開始4分、高い位置からのプレッシングに連動して、守田とともに前に出て行き、最終ラインからアンカーの喜田拓也に入る縦パスを狙ってカット。中央が大きく開いて、サイドに選手が残っているバランスの悪い守備陣を切り裂くスルーパスを通し、レアンドロ・ダミアンの先制点をお膳立てしたのです。
まさに電光石火。緊急先発した若者がいきなり結果を出したんです。
「チームの狙い通りに、前から奪いにいくというのは意識していました。そういう意味では、奪って縦に早く展開することで点を取れたのは良かった。相手が繋いでくるチームなので、前からいく。それは自分たちのやり方でもあるので」(田中碧)
持ち味である守備でも実力を発揮。
相手の足元にボールがあったとしても、自分の間合いに絶妙に引き込んでボールを奪ってしまうのは、田中碧の真骨頂です。
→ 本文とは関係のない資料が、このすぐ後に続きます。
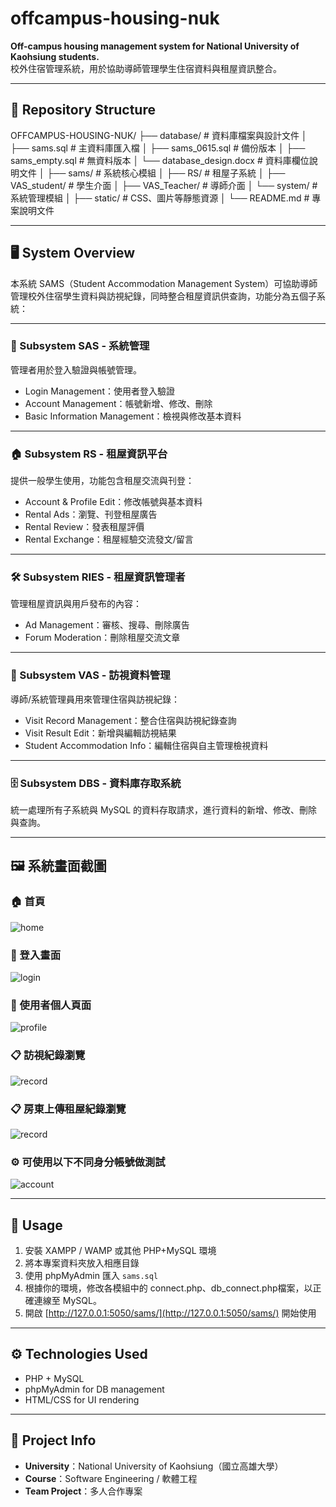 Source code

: # offcampus-housing-nuk

**Off-campus housing management system for National University of Kaohsiung students.**  
校外住宿管理系統，用於協助導師管理學生住宿資料與租屋資訊整合。

---

## 📁 Repository Structure

OFFCAMPUS-HOUSING-NUK/
├── database/ # 資料庫檔案與設計文件
│ ├── sams.sql # 主資料庫匯入檔
│ ├── sams_0615.sql # 備份版本
│ ├── sams_empty.sql # 無資料版本
│ └── database_design.docx # 資料庫欄位說明文件
│
├── sams/ # 系統核心模組
│ ├── RS/ # 租屋子系統
│ ├── VAS_student/ # 學生介面
│ ├── VAS_Teacher/ # 導師介面
│ └── system/ # 系統管理模組
│
├── static/ # CSS、圖片等靜態資源
│
└── README.md # 專案說明文件

---

## 🖥️ System Overview

本系統 SAMS（Student Accommodation Management System）可協助導師管理校外住宿學生資料與訪視紀錄，同時整合租屋資訊供查詢，功能分為五個子系統：

---

### 🔐 Subsystem SAS - 系統管理

管理者用於登入驗證與帳號管理。
- Login Management：使用者登入驗證
- Account Management：帳號新增、修改、刪除
- Basic Information Management：檢視與修改基本資料

---

### 🏠 Subsystem RS - 租屋資訊平台

提供一般學生使用，功能包含租屋交流與刊登：
- Account & Profile Edit：修改帳號與基本資料
- Rental Ads：瀏覽、刊登租屋廣告
- Rental Review：發表租屋評價
- Rental Exchange：租屋經驗交流發文/留言

---

### 🛠 Subsystem RIES - 租屋資訊管理者

管理租屋資訊與用戶發布的內容：
- Ad Management：審核、搜尋、刪除廣告
- Forum Moderation：刪除租屋交流文章

---

### 🧾 Subsystem VAS - 訪視資料管理

導師/系統管理員用來管理住宿與訪視紀錄：
- Visit Record Management：整合住宿與訪視紀錄查詢
- Visit Result Edit：新增與編輯訪視結果
- Student Accommodation Info：編輯住宿與自主管理檢視資料

---

### 🗄️ Subsystem DBS - 資料庫存取系統

統一處理所有子系統與 MySQL 的資料存取請求，進行資料的新增、修改、刪除與查詢。

---
## 🖼 系統畫面截圖

### 🏠 首頁
![home](static/img/home.png)

### 🔐 登入畫面
![login](static/img/login_page.png)

### 👤 使用者個人頁面
![profile](static/img/user_profile_page.png)

### 📋 訪視紀錄瀏覽
![record](static/img/view_record.png)

### 📋 房東上傳租屋紀錄瀏覽
![record](static/img/landlord_page.png)


### ⚙️ 可使用以下不同身分帳號做測試
![account](static/img/account.png)

---
## 🚀 Usage
1. 安裝 XAMPP / WAMP 或其他 PHP+MySQL 環境
2. 將本專案資料夾放入相應目錄
3. 使用 phpMyAdmin 匯入 `sams.sql` 
4. 根據你的環境，修改各模組中的 connect.php、db_connect.php檔案，以正確連線至 MySQL。
4. 開啟 [http://127.0.0.1:5050/sams/](http://127.0.0.1:5050/sams/) 開始使用


---

## ⚙️ Technologies Used

- PHP + MySQL
- phpMyAdmin for DB management
- HTML/CSS for UI rendering

---

## 🏫 Project Info

- **University**：National University of Kaohsiung（國立高雄大學）
- **Course**：Software Engineering / 軟體工程
- **Team Project**：多人合作專案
前半終了間際のマルコス・ジュニオールとの局面勝負では、対人守備で鮮やかにボールを刈り取っています。
試合終盤の88分にもダミアンのゴールで勝ち越してリードを奪い、田中碧の神奈川ダービーデビューは、最高の形で幕を閉じるはずでした。
しかしラストプレーとなったCKから被弾。
天野純からのCKの対応ということになります。飛び込んでいた扇原貴宏の頭に届き、それがゴールネットに吸い込まれました。
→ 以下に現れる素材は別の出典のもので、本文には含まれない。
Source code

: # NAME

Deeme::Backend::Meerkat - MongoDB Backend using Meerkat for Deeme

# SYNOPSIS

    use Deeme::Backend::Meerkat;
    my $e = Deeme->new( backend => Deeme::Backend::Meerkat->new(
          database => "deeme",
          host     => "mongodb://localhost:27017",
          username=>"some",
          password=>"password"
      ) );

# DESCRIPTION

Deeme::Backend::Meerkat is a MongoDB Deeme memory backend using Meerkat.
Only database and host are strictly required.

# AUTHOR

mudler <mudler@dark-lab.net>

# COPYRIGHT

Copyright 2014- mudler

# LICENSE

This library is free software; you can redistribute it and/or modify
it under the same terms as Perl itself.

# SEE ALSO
土壇場で初勝利を逃したことで、試合後のミックスゾーンに現れた田中碧に笑顔はなく、沈痛な面持ちでコメントを述べます。
「最後にやられたので、なんとも言えない。あれがなければ勝てたし、自分の責任だと感じてます」
彼が「自分の責任」と口にしたのは、同点弾を決めた扇原貴宏のマークが自分だったからです。実は元々のマーカーは守田英正だったのですが、途中交代でベンチに退いたため、田中が扇原のマークを担当することになっていたのです。そこで扇原に競り負けたことに責任を感じていましたし、悔しさを口にしていました。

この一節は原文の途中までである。